Transit-Oriented Developments Are Transforming Chicago’s Urban Core
The first phase of Centrum Wicker Park, located at 1664 W. Division St. in Chicago, will offer convertible, one- and two- bedroom apartments, a host of amenities for residents and 11,000 square feet of ground-level retail. The six-story building is slated for completion this fall.
Mixed-use projects are booming, and for good reason: the city as we know it is fundamentally changing. Millennials are flocking away from the suburbs and into the city center, driving development in walkable urban cores that incorporate everything consumers need to live, work and play.
In Chicago, a dramatic increase in mixed-use development since the last recession has completely recast the way we think about how retail concepts fit into our unique urban landscape. Mixed-use buildings anchored by residential projects are well supported by the city’s political class because they increase density in a city that’s already bursting at the seams.
Changes in the way the City of Chicago approaches zoning has led to an uptick in transit-oriented development, which allows for lower parking requirements in projects centered around mass transit hubs. The city’s transit-oriented development (TOD) ordinance, which was approved in 2013 and revised in 2015, has been the driver behind the massive influx of new mixed-use projects over the last four years.
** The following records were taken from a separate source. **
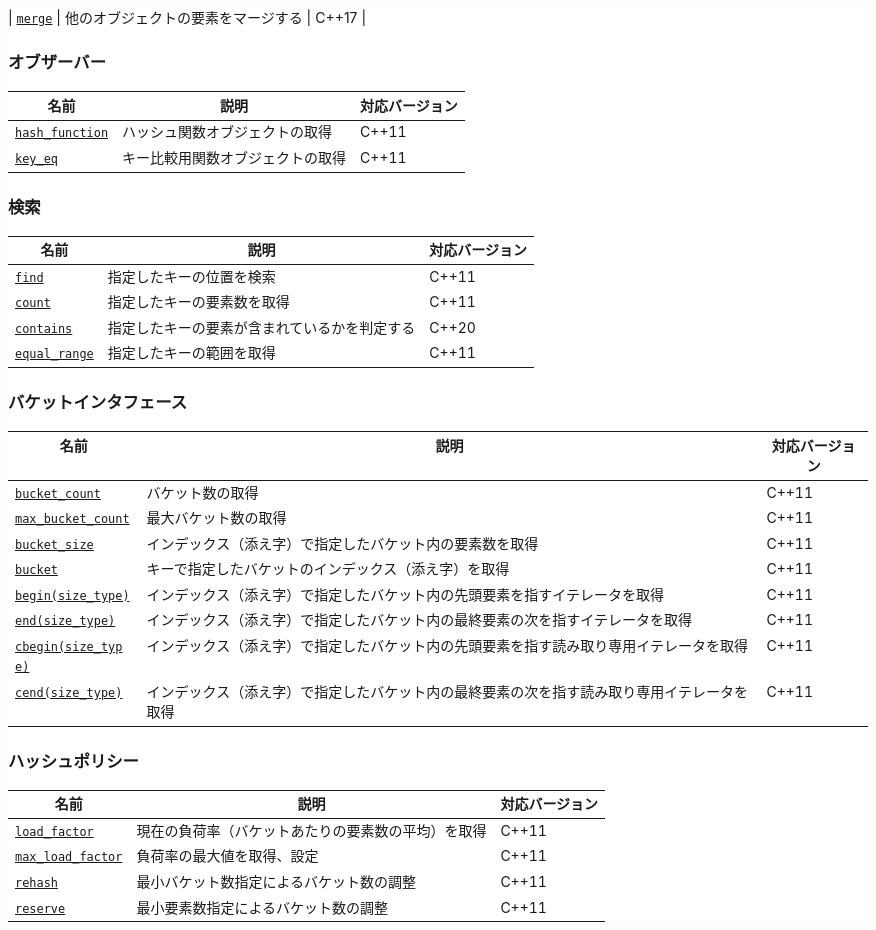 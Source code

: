 | [`merge`](unordered_multimap/merge.md)               | 他のオブジェクトの要素をマージする                       | C++17 |


### オブザーバー

| 名前 | 説明 | 対応バージョン |
|------|------|----------------|
| [`hash_function`](unordered_multimap/hash_function.md) | ハッシュ関数オブジェクトの取得   | C++11 |
| [`key_eq`](unordered_multimap/key_eq.md)               | キー比較用関数オブジェクトの取得 | C++11 |


### 検索

| 名前 | 説明 | 対応バージョン |
|------|------|----------------|
| [`find`](unordered_multimap/find.md)               | 指定したキーの位置を検索   | C++11 |
| [`count`](unordered_multimap/count.md)             | 指定したキーの要素数を取得 | C++11 |
| [`contains`](unordered_multimap/contains.md)       | 指定したキーの要素が含まれているかを判定する | C++20 |
| [`equal_range`](unordered_multimap/equal_range.md) | 指定したキーの範囲を取得   | C++11 |


### バケットインタフェース

| 名前 | 説明 | 対応バージョン |
|------|------|----------------|
| [`bucket_count`](unordered_multimap/bucket_count.md)          | バケット数の取得                                                                           | C++11 |
| [`max_bucket_count`](unordered_multimap/max_bucket_count.md)  | 最大バケット数の取得                                                                       | C++11 |
| [`bucket_size`](unordered_multimap/bucket_size.md)            | インデックス（添え字）で指定したバケット内の要素数を取得                                   | C++11 |
| [`bucket`](unordered_multimap/bucket.md)                      | キーで指定したバケットのインデックス（添え字）を取得                                       | C++11 |
| [`begin(size_type)`](unordered_multimap/begin-size_type.md)   | インデックス（添え字）で指定したバケット内の先頭要素を指すイテレータを取得                 | C++11 |
| [`end(size_type)`](unordered_multimap/end-size_type.md)       | インデックス（添え字）で指定したバケット内の最終要素の次を指すイテレータを取得             | C++11 |
| [`cbegin(size_type)`](unordered_multimap/cbegin-size_type.md) | インデックス（添え字）で指定したバケット内の先頭要素を指す読み取り専用イテレータを取得     | C++11 |
| [`cend(size_type)`](unordered_multimap/cend-size_type.md)     | インデックス（添え字）で指定したバケット内の最終要素の次を指す読み取り専用イテレータを取得 | C++11 |


### ハッシュポリシー

| 名前 | 説明 | 対応バージョン |
|------|------|----------------|
| [`load_factor`](unordered_multimap/load_factor.md)         | 現在の負荷率（バケットあたりの要素数の平均）を取得 | C++11 |
| [`max_load_factor`](unordered_multimap/max_load_factor.md) | 負荷率の最大値を取得、設定                         | C++11 |
| [`rehash`](unordered_multimap/rehash.md)                   | 最小バケット数指定によるバケット数の調整           | C++11 |
| [`reserve`](unordered_multimap/reserve.md)                 | 最小要素数指定によるバケット数の調整               | C++11 |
From a purely economic standpoint, mixed-use projects boast a diverse tenant roster, which typically means less risk for investors. Land prices in Chicago have reached a point where in some cases standalone retail is no longer economically viable. What’s more, residential components typically hold steady during commercial real estate downturns, creating greater stability during uncertain economic times.
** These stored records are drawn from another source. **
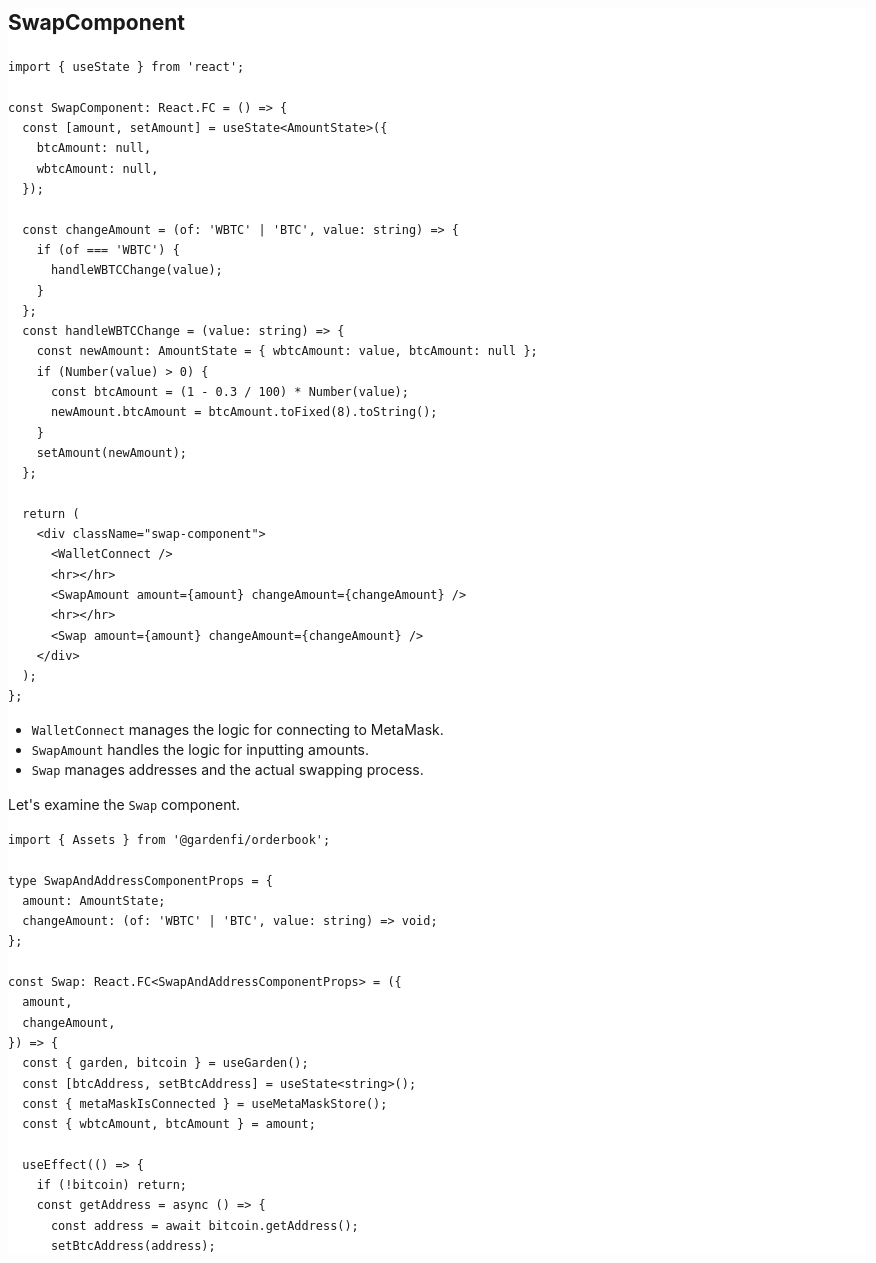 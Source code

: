 ## SwapComponent

```tsx title="/src/SwapComponent.tsx"
import { useState } from 'react';

const SwapComponent: React.FC = () => {
  const [amount, setAmount] = useState<AmountState>({
    btcAmount: null,
    wbtcAmount: null,
  });

  const changeAmount = (of: 'WBTC' | 'BTC', value: string) => {
    if (of === 'WBTC') {
      handleWBTCChange(value);
    }
  };
  const handleWBTCChange = (value: string) => {
    const newAmount: AmountState = { wbtcAmount: value, btcAmount: null };
    if (Number(value) > 0) {
      const btcAmount = (1 - 0.3 / 100) * Number(value);
      newAmount.btcAmount = btcAmount.toFixed(8).toString();
    }
    setAmount(newAmount);
  };

  return (
    <div className="swap-component">
      <WalletConnect />
      <hr></hr>
      <SwapAmount amount={amount} changeAmount={changeAmount} />
      <hr></hr>
      <Swap amount={amount} changeAmount={changeAmount} />
    </div>
  );
};
```

- `WalletConnect` manages the logic for connecting to MetaMask.
- `SwapAmount` handles the logic for inputting amounts.
- `Swap` manages addresses and the actual swapping process.

Let's examine the `Swap` component.

```tsx title="/src/SwapComponent.tsx"
import { Assets } from '@gardenfi/orderbook';

type SwapAndAddressComponentProps = {
  amount: AmountState;
  changeAmount: (of: 'WBTC' | 'BTC', value: string) => void;
};

const Swap: React.FC<SwapAndAddressComponentProps> = ({
  amount,
  changeAmount,
}) => {
  const { garden, bitcoin } = useGarden();
  const [btcAddress, setBtcAddress] = useState<string>();
  const { metaMaskIsConnected } = useMetaMaskStore();
  const { wbtcAmount, btcAmount } = amount;

  useEffect(() => {
    if (!bitcoin) return;
    const getAddress = async () => {
      const address = await bitcoin.getAddress();
      setBtcAddress(address);
```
In short, the days of the traditional grocery-anchored shopping center appear to be numbered. In the core urban areas of Chicago, there is not enough developable land left to allow for traditional suburban-style grocery-anchored strip center development. The land or redevelopment parcels that remain now have too much vertical development value to solely build strip centers, thus creating the mixed-use vertical development initiatives.
Three major projects our team is supporting underscore this trend perfectly. For example, Centrum Partners’ Centrum Wicker Park will offer convertible, one- and two-bedroom apartments that are a mere two-minute walk to the Chicago Transit Authority’s Division Blue Line stop. Centrum is in advanced negotiations with a small-format, high-end grocer for the largest block of space — about 11,000 square feet — in the six-story building, which is expected to deliver by the end of the year.
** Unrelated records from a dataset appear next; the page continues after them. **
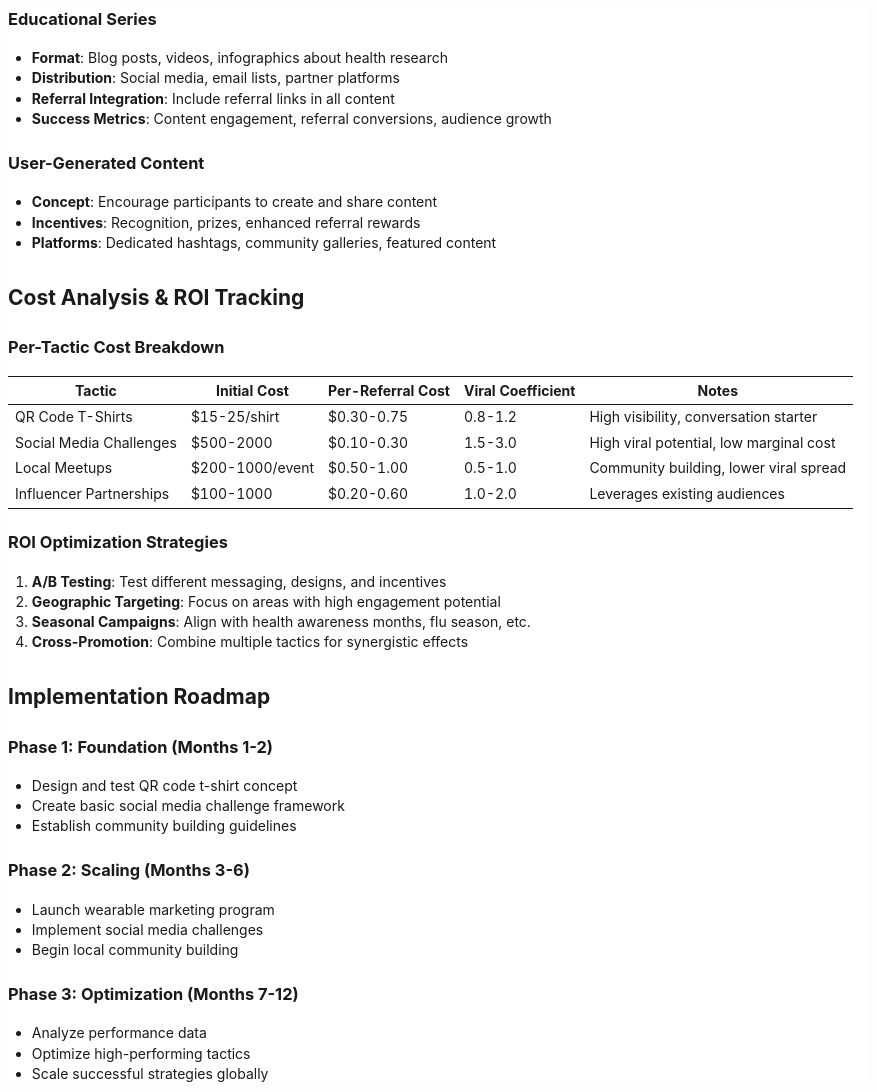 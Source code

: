 ### Educational Series

- **Format**: Blog posts, videos, infographics about health research
- **Distribution**: Social media, email lists, partner platforms
- **Referral Integration**: Include referral links in all content
- **Success Metrics**: Content engagement, referral conversions, audience growth

### User-Generated Content

- **Concept**: Encourage participants to create and share content
- **Incentives**: Recognition, prizes, enhanced referral rewards
- **Platforms**: Dedicated hashtags, community galleries, featured content

## Cost Analysis & ROI Tracking

### Per-Tactic Cost Breakdown

| Tactic                  | Initial Cost    | Per-Referral Cost | Viral Coefficient | Notes                                   |
| ----------------------- | --------------- | ----------------- | ----------------- | --------------------------------------- |
| QR Code T-Shirts        | $15-25/shirt    | $0.30-0.75        | 0.8-1.2           | High visibility, conversation starter   |
| Social Media Challenges | $500-2000       | $0.10-0.30        | 1.5-3.0           | High viral potential, low marginal cost |
| Local Meetups           | $200-1000/event | $0.50-1.00        | 0.5-1.0           | Community building, lower viral spread  |
| Influencer Partnerships | $100-1000       | $0.20-0.60        | 1.0-2.0           | Leverages existing audiences            |

### ROI Optimization Strategies

1. **A/B Testing**: Test different messaging, designs, and incentives
2. **Geographic Targeting**: Focus on areas with high engagement potential
3. **Seasonal Campaigns**: Align with health awareness months, flu season, etc.
4. **Cross-Promotion**: Combine multiple tactics for synergistic effects

## Implementation Roadmap

### Phase 1: Foundation (Months 1-2)

- Design and test QR code t-shirt concept
- Create basic social media challenge framework
- Establish community building guidelines

### Phase 2: Scaling (Months 3-6)

- Launch wearable marketing program
- Implement social media challenges
- Begin local community building

### Phase 3: Optimization (Months 7-12)

- Analyze performance data
- Optimize high-performing tactics
- Scale successful strategies globally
The second phase of the development will include an additional 17,000 square feet of retail space on two levels, and is expected to be completed in the second half of 2017. Negotiations with several restaurant groups are ongoing for the ground-floor space, while a service-oriented tenant will likely occupy the second floor — think education, healthcare and fitness.
In Lincoln Park’s Clybourn Corridor, Structured Development is working on a 200,000-square-foot project that will be built on land formerly owned by Big Deahl Productions. The project will feature 140,000 square feet of retail, and we are in negotiations with major tenants for about 75,000 square feet of space on the second and third levels of the project. The site is nestled near Whole Foods Market’s local flagship and Structured Development’s 1 million-square-foot mixed-use development known as New City, which opened in fall 2015 a block away.
And in Old Town, Onni Group broke ground in March on the redevelopment of Atrium Village, located two blocks from Lake Michigan. Upon completion, the project will provide approximately 1,500 residential units and 33,000 square feet of ground-floor retail in two phases. The first phase of Atrium Village will include 24,000 square feet of high-exposure retail on the corner of Wells and Division streets.
In all of these projects, retail complements the residential component — a trend our team believes will only grow over the next three to five years. Each of the projects is positioned in a high-density infill site close to public transportation in well-established submarkets. This is a trend that will be sure to drive growth in Chicago’s retail commercial real estate sector for years to come.
— By Meredith Oliver, senior director, Cushman & Wakefield. This article first appeared in the October 2016 issue of Heartland Real Estate Business magazine.